Look for the word "Drug" in the material below. Copy each line that has it.

SUPPLIED RECORDS below:

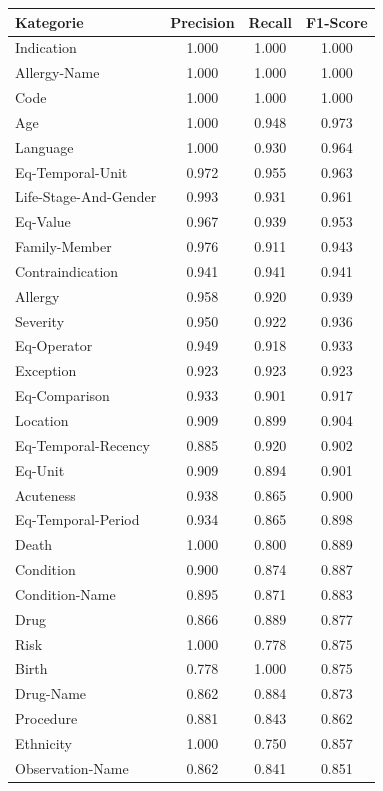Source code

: \begin{table}[htbp]
\centering
\begin{tabular}{p{5cm}ccc}
\toprule
\textbf{Kategorie} & \textbf{Precision} & \textbf{Recall} & \textbf{F1-Score} \\
\midrule
Indication & 1.000 & 1.000 & 1.000 \\
Allergy-Name & 1.000 & 1.000 & 1.000 \\
Code & 1.000 & 1.000 & 1.000 \\
Age & 1.000 & 0.948 & 0.973 \\
Language & 1.000 & 0.930 & 0.964 \\
Eq-Temporal-Unit & 0.972 & 0.955 & 0.963 \\
Life-Stage-And-Gender & 0.993 & 0.931 & 0.961 \\
Eq-Value & 0.967 & 0.939 & 0.953 \\
Family-Member & 0.976 & 0.911 & 0.943 \\
Contraindication & 0.941 & 0.941 & 0.941 \\
Allergy & 0.958 & 0.920 & 0.939 \\
Severity & 0.950 & 0.922 & 0.936 \\
Eq-Operator & 0.949 & 0.918 & 0.933 \\
Exception & 0.923 & 0.923 & 0.923 \\
Eq-Comparison & 0.933 & 0.901 & 0.917 \\
Location & 0.909 & 0.899 & 0.904 \\
Eq-Temporal-Recency & 0.885 & 0.920 & 0.902 \\
Eq-Unit & 0.909 & 0.894 & 0.901 \\
Acuteness & 0.938 & 0.865 & 0.900 \\
Eq-Temporal-Period & 0.934 & 0.865 & 0.898 \\
Death & 1.000 & 0.800 & 0.889 \\
Condition & 0.900 & 0.874 & 0.887 \\
Condition-Name & 0.895 & 0.871 & 0.883 \\
Drug & 0.866 & 0.889 & 0.877 \\
Risk & 1.000 & 0.778 & 0.875 \\
Birth & 0.778 & 1.000 & 0.875 \\
Drug-Name & 0.862 & 0.884 & 0.873 \\
Procedure & 0.881 & 0.843 & 0.862 \\
Ethnicity & 1.000 & 0.750 & 0.857 \\
Observation-Name & 0.862 & 0.841 & 0.851 \\

\end{tabular}
\end{table}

End of SUPPLIED RECORDS.

# SOLUTION FOR THIS PROBLEM:
Drug & 0.866 & 0.889 & 0.877 \\
Drug-Name & 0.862 & 0.884 & 0.873 \\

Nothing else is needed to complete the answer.